Dari Dulu hingga Kini, Campur Tangan Asing Memperkeruh Konflik di Lebanon
Oleh
KRIS RAZIANTO MADA
·3 menit baca
JAKARTA, KOMPAS — Perbedaan agama penduduknya menjadi dasar penyusunan sistem pemerintahan Lebanon sejak awal negara itu berdiri. Meski berkali-kali memicu kebuntuan sampai berujung perang, sistem itu dipertahankan sampai kini. Campur tangan asing memperkeruh konflik di negeri tersebut.
Peneliti Lembaga Ilmu Pengetahuan Indonesia (LIPI), Hamdan Basyar, mengatakan, Perancis yang menjajah Lebanon pada 1916-1943 membuat tatanan politik berdasarkan hasil sensus 1932. ”Berdasarkan sensus itu, pemeluk Maronit paling besar, 33,5 persen,” ujarnya dalam diskusi bertema ”Lebanon dan Dinamika Politik Timur Tengah” yang digelar LIPI di Jakarta, Jumat (24/11).
Saat merdeka pada 1943, para pemimpin Lebanon membuat kesepakatan tidak tertulis. Dalam kesepakatan itu, tatanan politik Lebanon dibuat tidak jauh berbeda dari warisan Perancis. Maronit yang paling banyak pemeluknya mendapat jatah presiden.
Sementara Sunni dengan pemeluk sebanyak 18,6 persen mendapat jatah perdana menteri. Adapun Syiah dengan pemeluk 15,9 persen diberikan kursi ketua DPR.
Pembagian kursi di DPR juga didasarkan pada jumlah pemeluk agama. Awalnya, perbandingan kursi untuk kelompok Kristen dan Islam adalah enam banding lima. Sebab, total pemeluk berbagai sekte Kristen lebih banyak. Belakangan, pemeluk Islam lebih banyak sehingga ada tuntutan perubahan komposisi kursi DPR. Tuntutan itu berujung perang saudara 14 tahun sejak 1975.
Perang saudara
”Perang saudara bisa terjadi karena negara-negara Timur Tengah mendukung faksi-faksi di Lebanon. Saat para sponsor itu kehabisan energi, mereka mencari cara mengakhiri perang di Lebanon,” ujar Hilal Khashan, Guru Besar Ilmu Politik pada American University of Beirut (AUB) Lebanon, narasumber lainnya dalam diskusi.

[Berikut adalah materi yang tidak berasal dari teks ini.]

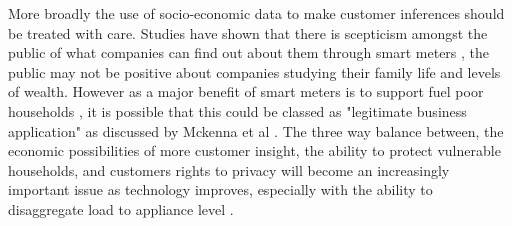 More broadly the use of socio-economic data to make customer inferences should be treated with care. Studies have shown that there is scepticism amongst the public of what companies can find out about them through smart meters \cite{buchanan2016}, the public may not be positive about companies studying their family life and levels of wealth. However as a major benefit of smart meters is to support fuel poor households \cite{clastres2016}, it is possible that this could be classed as "legitimate business application" as discussed by Mckenna et al \cite{mckenna2012}. The three way balance between, the economic possibilities of more customer insight, the ability to protect vulnerable households, and customers rights to privacy will become an increasingly important issue as technology improves, especially with the ability to disaggregate load to appliance level \cite{kavousian2013} \cite{weiss}.


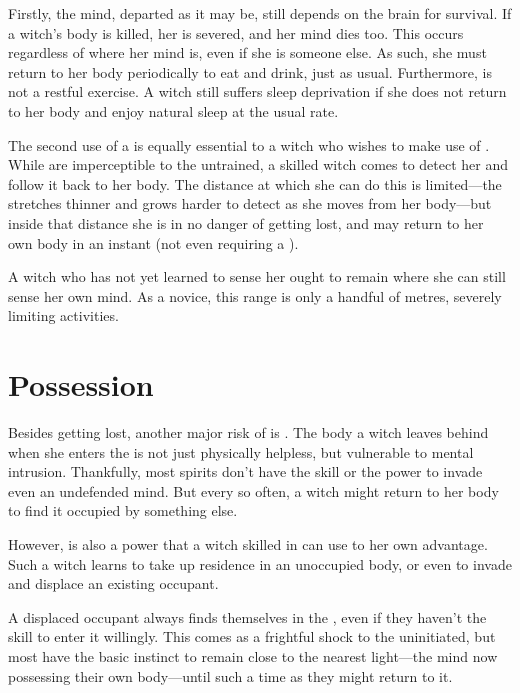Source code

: Firstly, the mind, departed as it may be, still depends on the brain for survival.
If a witch's body is killed, her {\lifeline} is severed, and her mind dies too.
This occurs regardless of where her mind is, even if she is {\possessing} someone else.
As such, she must return to her body periodically to eat and drink, just as usual.
Furthermore,  is not a restful exercise.
A witch still suffers sleep deprivation if she does not return to her body and enjoy natural sleep at the usual rate.

The second use of a {\lifeline} is equally essential to a witch who wishes to make use of .
While {\lifelines} are imperceptible to the untrained, a skilled witch comes to detect her {\lifeline} and follow it back to her body.
The distance at which she can do this is limited---the {\lifeline} stretches thinner and grows harder to detect as she moves from her body---but inside that distance she is in no danger of getting lost, and may return to her own body in an instant (not even requiring a {\action}).

A witch who has not yet learned to sense her {\lifeline} ought to remain where she can still sense her own mind.
As a novice, this range is only a handful of metres, severely limiting activities.

\section{Possession}

Besides getting lost, another major risk of  is {\possession}.
The body a witch leaves behind when she enters the {\mentalrealm} is not just physically helpless, but vulnerable to mental intrusion.
Thankfully, most spirits don't have the skill or the power to invade even an undefended mind.
But every so often, a witch might return to her body to find it occupied by something else.

However, {\possession} is also a power that a witch skilled in  can use to her own advantage.
Such a witch learns to take up residence in an unoccupied body, or even to invade and displace an existing occupant.

A displaced occupant always finds themselves in the {\mentalrealm}, even if they haven't the skill to enter it willingly.
This comes as a frightful shock to the uninitiated, but most have the basic instinct to remain close to the nearest light---the mind now possessing their own body---until such a time as they might return to it.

Akhir perang saudara itu adalah Perjanjian Thaif yang dibuat di Thaif, Arab Saudi, pada 1989. Porsi parlemen dibuat sama rata untuk kelompok Islam dan Kristen. Adapun aturan soal presiden, perdana menteri, dan ketua DPR tetap mengikuti kesepakatan tahun 1943.
Pasca-Perjanjian Thaif, lanjut Khashan, bukan berarti campur tangan asing selesai di Lebanon. Sejak 1991 hingga 2005, tentara Suriah bercokol di Lebanon. Suriah sebenarnya masuk Lebanon sejak perang saudara meletus pada 1975.
Tetangga Lebanon itu mempertahankan pasukannya di Lebanon setelah faksi militer pimpinan Jenderal Michel Aoun kalah dalam perang 1991. Suriah mendukung faksi sipil pimpinan Sellim Hoss. Sebagai imbalannya, Hoss mengizinkan tentara Suriah berada di Lebanon hingga belasan tahun. Di bawah Hoss, Lebanon mempertahankan tatanan politik hasil kesepakatan 1943 dan 1989.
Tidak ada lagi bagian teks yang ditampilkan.